I regularly end up getting Mismatch between actual (2) and expected (3) fields near line… when reading files. Is there an option to ignore lines that causes this mismatch, and complete the operation?
$ gmt info -I50 -i8,7,15 data.csv
gmtinfo [WARNING]: Mismatch between actual (2) and expected (3) fields near line 19688 in file data.csv
For reasonable data tables passed to GMT, the number of fields should be the same for all rows. The warnings are actually very useful and they usually mean that the data table passed to GMT is incorrect. So we shouldn’t silent these warnings by simply skipping these lines.
cat << EOF > t.txt
> First line
1 2 3
4 5
3 2 1
> second
6 5
6 7 8
9 9 9
EOF
gmt convert t.txt
gmtconvert [WARNING]: Mismatch between actual (2) and expected (3) fields near line 3 in file t.txt
gmtconvert [WARNING]: Mismatch between actual (2) and expected (3) fields near line 6 in file t.txt
> First line
1 2 3
3 2 1
> second
6 7 8
9 9 9
But need more tests to make sure I implemented it where it needs to go.
So the story is that there are 36 GMT modules that read line-by-line. Many (but not all) of these need to do this since they may see gazillions of records so we don’t want to load that giant file into memory. All of those modules check if the input record was sensible, and if we get < n_columns (e.g., 2 when 3 is expected) it calls gmt_quit_bad_record and we are out. gmtconvert reads the entire file into memory so it and other modules have a different path through the i/o.

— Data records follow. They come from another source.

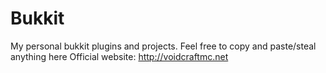 # Bukkit
My personal bukkit plugins and projects.
Feel free to copy and paste/steal anything here
Official website: http://voidcraftmc.net
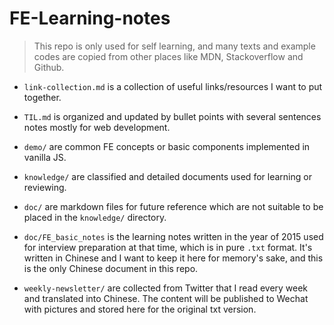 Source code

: # FE-Learning-notes

> This repo is only used for self learning, and many texts and example codes are copied from other places like MDN, Stackoverflow and Github.

- `link-collection.md` is a collection of useful links/resources I want to put together.

- `TIL.md` is organized and updated by bullet points with several sentences notes mostly for web development.

- `demo/` are common FE concepts or basic components implemented in vanilla JS.

- `knowledge/` are classified and detailed documents used for learning or reviewing.

- `doc/` are markdown files for future reference which are not suitable to be placed in the `knowledge/` directory.

- `doc/FE_basic_notes` is the learning notes written in the year of 2015 used for interview preparation at that time, which is in pure `.txt` format. It's written in Chinese and I want to keep it here for memory's sake, and this is the only Chinese document in this repo.

- `weekly-newsletter/` are collected from Twitter that I read every week and translated into Chinese. The content will be published to Wechat with pictures and stored here for the original txt version.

Some options I can think of, which would also remain backwards compatible. (1) Some users may wish to have an error exit and can check the status of the previous command via $?. How about adding another IO default:
IO_BAD_RECORD = skip|fail (or error) [fail]
With a default to fail we retain current bahvior. Folks who wish to just skip incomplete records (like above) would set this to skip.
The alternative is of course to (2) leave as it was or (3) just skip, never error.
I can entertain a discussion of what the default should be before proceeding.
I concur with @seisman,
Sometimes I download data and/or fast store analysis without proper checking. These warnings are a safe guard in that regard.
Wether it should exit or not is debatable indeed. My two cents of it is:
If it’s a big project, I’d rather have it stop than use lot of resources for nothing. But I can do it manually if I have a proper warning early.
If it’s a small project, it may be faster to check results first and ask questions later. But I don’t improve by hidding the dust under the carpet.
(1) sounds great.
Is gmt convert special, since you mention it specifically? Is it used to pre-process under the hood?
And note; there is absolutely a need to report lines with wrong number of columns. Even quitting is often sensible.
My experience is that very often, csv files, etc., will have some malformed lines.
This may be due to sloppy work, not enough caffeine, etc. The point being; the safe guard (which, again, should be there), often leads to hair-pulling and frustration. Therefore, it would be great if you could turn it off if you want to; like the scheme presented by @pwessel would allow.
gmtconvert is one of numerous table-readers that calls GMT_Read_Data on the input file(s) so the checking is in the belly of the GMT API. gmtinfo is one of 36 modules that read line by line via GMT_Get_Record and checking is in the module. Hence the tests are applied in two completely separate places (36 places in one case, 1-2 in the other). So anything but option 2 involves editing `40 source files.